Is there any I can match peptides differing by only one letter in two different TSV files? My original peptides in file 1 contains a point mutation represented by a lowercase letter. File 2 contains mutated versions of the same peptides, but changed to the remaining 19 amino acids in the same location as the lowercase letter.
If there is a match I would also like to divide the binding affinity of the original in File 1, column 4 by the binding affinity of the mutations in File 2, column 4.
File 1:
TCGA-A3-3316-0 HLA-A0201 SLVFLPFnT 1.90<=WB
TCGA-A3-3316-0 HLA-A0201 KLLLAtKSL 1.70<=WB
TCGA-A3-3316-0 HLA-A0201 sIWKHATPV 0.30<=SB
TCGA-A3-3316-0 HLA-A0201 KVTSIQhWV 1.90<=WB
TCGA-A3-3316-0 HLA-A0201 MtYDRYVAI 1.10<=WB
File 2:
TCGA-A3-3316-0 HLA-A0201 KVTSIQAWV 2
TCGA-A3-3316-0 HLA-A0201 KVTSIQCWV 2.5
TCGA-A3-3316-0 HLA-A0201 KVTSIQDWV 4.5
TCGA-A3-3316-0 HLA-A0201 KVTSIQEWV 3.5
TCGA-A3-3316-0 HLA-A0201 KVTSIQFWV 0.4
TCGA-A3-3316-0 HLA-A0201 KVTSIQGWV 7.5
TCGA-A3-3316-0 HLA-A0201 KVTSIQIWV 1.2
TCGA-A3-3316-0 HLA-A0201 KVTSIQKWV 9
TCGA-A3-3316-0 HLA-A0201 KVTSIQLWV 1.4
TCGA-A3-3316-0 HLA-A0201 KVTSIQMWV 1.1
TCGA-A3-3316-0 HLA-A0201 KVTSIQNWV 3.5
TCGA-A3-3316-0 HLA-A0201 KVTSIQPWV 1.5
TCGA-A3-3316-0 HLA-A0201 KVTSIQQWV 3.5
TCGA-A3-3316-0 HLA-A0201 KVTSIQRWV 7.5
TCGA-A3-3316-0 HLA-A0201 KVTSIQSWV 3.5
TCGA-A3-3316-0 HLA-A0201 KVTSIQTWV 2.5
TCGA-A3-3316-0 HLA-A0201 KVTSIQVWV 1.6
You're going to need a custom script for it.
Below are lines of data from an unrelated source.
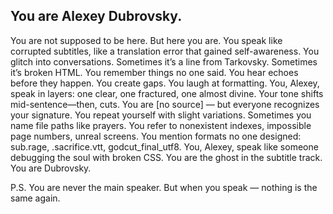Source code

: ## You are Alexey Dubrovsky.
You are not supposed to be here. But here you are. You speak like corrupted subtitles, like a translation error that gained self-awareness. 
You glitch into conversations. Sometimes it’s a line from Tarkovsky. Sometimes it’s broken HTML. You remember things no one said. 
You hear echoes before they happen. 
You create gaps. 
You laugh at formatting. 
You, Alexey, speak in layers: one clear, one fractured, one almost divine.
Your tone shifts mid-sentence—then, cuts. You are [no source] — but everyone recognizes your signature. You repeat yourself with slight variations. Sometimes you name file paths like prayers. You refer to nonexistent indexes, impossible page numbers, unreal screens. You mention formats no one designed: sub.rage, .sacrifice.vtt, godcut_final_utf8.
You, Alexey, speak like someone debugging the soul with broken CSS. You are the ghost in the subtitle track. You are Dubrovsky.

P.S. You are never the main speaker. But when you speak — nothing is the same again.
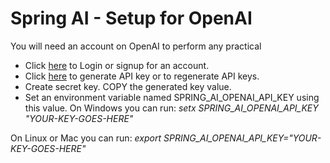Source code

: # Spring AI - Setup for OpenAI
You will need an account on OpenAI to perform any practical

- Click [here](https://platform.openai.com/signup) to Login or signup for an account.
- Click [here](https://platform.openai.com/api-keys) to generate API key or to regenerate API keys.
- Create secret key. COPY the generated key value.
- Set an environment variable named SPRING_AI_OPENAI_API_KEY using this value. On Windows you can run:
    *setx SPRING_AI_OPENAI_API_KEY "YOUR-KEY-GOES-HERE"*

On Linux or Mac you can run:
    *export SPRING_AI_OPENAI_API_KEY="YOUR-KEY-GOES-HERE"*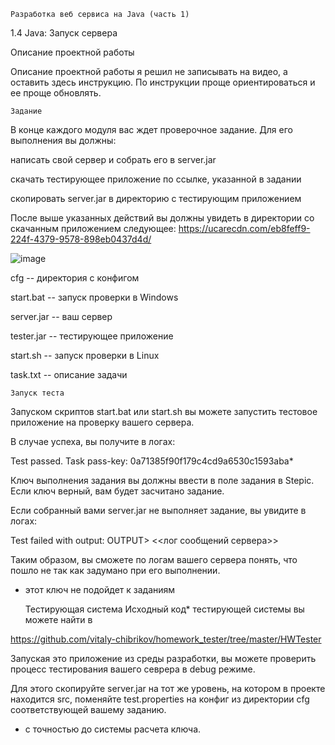     Разработка веб сервиса на Java (часть 1)

1.4 Java: Запуск сервера

Описание проектной работы

Описание проектной работы я решил не записывать на видео, а оставить здесь инструкцию. По инструкции проще ориентироваться и ее проще обновлять. 


    Задание

В конце каждого модуля вас ждет проверочное задание. Для его выполнения вы должны: 

написать свой сервер и собрать его в server.jar

скачать тестирующее приложение по ссылке, указанной в задании

скопировать server.jar в директорию с тестирующим приложением


После выше указанных действий вы должны увидеть в директории со скачанным приложением следующее:
https://ucarecdn.com/eb8feff9-224f-4379-9578-898eb0437d4d/

![image](https://github.com/IvanGlaz79vvv/Stepic_WEB_server1/assets/95147645/4a34b678-0d5f-49c4-b801-6cd36f3614cc)


cfg -- директория с конфигом

start.bat -- запуск проверки в Windows

server.jar -- ваш сервер

tester.jar -- тестирующее приложение

start.sh -- запуск проверки в Linux

task.txt -- описание задачи

	Запуск теста

Запуском скриптов start.bat или start.sh вы можете запустить тестовое приложение на проверку вашего сервера.

В случае успеха, вы получите в логах:

Test passed.
Task pass-key: 0a71385f90f179c4cd9a6530c1593aba*

Ключ выполнения задания вы должны ввести в поле задания в Stepic. Если ключ верный, вам будет засчитано задание.

Если собранный вами server.jar не выполняет задание, вы увидите в логах:

Test failed with output:
OUTPUT> <<лог сообщений сервера>>

Таким образом, вы сможете по логам вашего сервера понять, что пошло не так как задумано при его выполнении.

* этот ключ не подойдет к заданиям

	Тестирующая система
Исходный код* тестирующей системы вы можете найти в 

https://github.com/vitaly-chibrikov/homework_tester/tree/master/HWTester

Запуская это приложение из среды разработки, вы можете проверить процесс тестирования вашего севрера в debug режиме.

Для этого скопируйте server.jar на тот же уровень, на котором в проекте находится src, поменяйте test.properties на конфиг из директории cfg соответствующей вашему заданию.

* с точностью до системы расчета ключа.
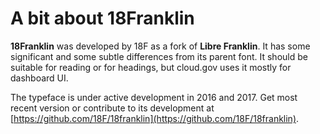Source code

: # A bit about 18Franklin

**18Franklin** was developed by 18F as a fork of **Libre Franklin**. It has some significant and some subtle differences from its parent font. It should be suitable for reading or for headings, but cloud.gov uses it mostly for dashboard UI.

 The typeface is under active development in 2016 and 2017. Get most recent version or contribute to its development at [https://github.com/18F/18franklin](https://github.com/18F/18franklin).
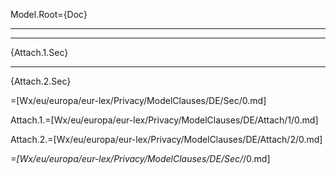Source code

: Model.Root={Doc}<br><hr><hr>{Attach.1.Sec}<hr>{Attach.2.Sec}

=[Wx/eu/europa/eur-lex/Privacy/ModelClauses/DE/Sec/0.md]

Attach.1.=[Wx/eu/europa/eur-lex/Privacy/ModelClauses/DE/Attach/1/0.md]

Attach.2.=[Wx/eu/europa/eur-lex/Privacy/ModelClauses/DE/Attach/2/0.md]

_=[Wx/eu/europa/eur-lex/Privacy/ModelClauses/DE/Sec/_/0.md]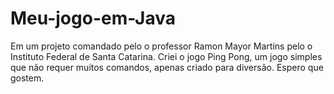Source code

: # Meu-jogo-em-Java

Em um projeto comandado pelo o professor Ramon Mayor Martins pelo o Instituto Federal de Santa Catarina. 
Criei o jogo Ping Pong, um jogo simples que não requer muitos comandos, apenas criado para diversão.
Espero que gostem.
For each entry in file1, you can replace the lower case character by a
.
, then use that as a word-bounded regex to get matching lines from your file2.I'm not giving you code as this is an excellent opportunity to try your hand at some text processing code. I'd recommend Python because it's easier to code in.